One key element that has yet to be defined, however, is whistleblower protection for scientists. The 2009 Obama order stated: “Each agency should adopt such additional procedures, including any appropriate whistleblower protections, as are necessary to ensure the integrity of scientific and technological information and processes…” (Emphases added) By contrast, OSTP is now urging agencies to adopt circular language which says agencies should merely obey current law:
“To the extent your agency or department has already explicitly adopted specific whistleblower protections, you may simply make reference to them in your scientific integrity policy. Alternatively, OSTP recommends including—at a minimum and in consultation with your general counsel—language akin to the following:
Under these scientific integrity guidelines, [Agency or Department name] shall continue to comply with the requirements of the Whistleblower Protection Act of 1989 (WPA), Public Law 101-12, and its expanded protections enacted by Public Law 103-424. The [Agency/Department name] shall also continue to comply with all Department- and Agency-specific WPA regulations, rules, and policies.” (Emphases added)
“This language makes the presidential directive meaningless because it embraces the status quo as sufficient. What part of additional whistleblower protections did these guys not get?” asked Ruch, noting that no agency has yet adopted specific whistleblower protections. “This deliberate ambiguity means that conscientious scientists will be subjected to years of litigation to define these terms in the event they are unlucky enough to incur official displeasure.”

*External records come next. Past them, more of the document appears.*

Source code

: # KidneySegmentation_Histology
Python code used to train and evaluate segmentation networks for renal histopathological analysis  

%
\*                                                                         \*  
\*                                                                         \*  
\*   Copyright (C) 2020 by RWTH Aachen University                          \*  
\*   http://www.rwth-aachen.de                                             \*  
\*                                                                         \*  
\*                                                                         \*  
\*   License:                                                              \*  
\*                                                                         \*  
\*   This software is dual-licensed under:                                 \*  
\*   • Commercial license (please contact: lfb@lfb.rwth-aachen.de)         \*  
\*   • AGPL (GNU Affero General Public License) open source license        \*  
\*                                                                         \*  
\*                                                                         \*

Citing “major challenges presented by the deliberative process,” OSTP has been inordinately late and lax in the guidance it has provided agencies. Most agencies, in turn, have been more than ready to take advantage of such wide leeway. This March, for example, the National Oceanic & Atmospheric Administration issued a vague draft policy which put all the details off to a yet-to-be-written Procedural Handbook. Similarly, on April 18, 2011, EPA put out a progress report that fails to even mention whistleblower protections. Once again, EPA pledged to finally adopt a Communications Policy governing staff interaction with media and others – a policy that was first promised by Administrator Lisa Jackson in August 2009 when she vowed that her agency would act as if “in a fishbowl.”
“These scientific integrity policies are on no fixed time-line and the White House appears incapable of exercising quality control. If an agency produces a ham sandwich it will pass White House integrity muster,” Ruch added. “Today, most federal scientists have no more protection from political interference than they did under Bush. This scientific integrity rule-making process is entirely within the control of the White House but they lack follow-through.”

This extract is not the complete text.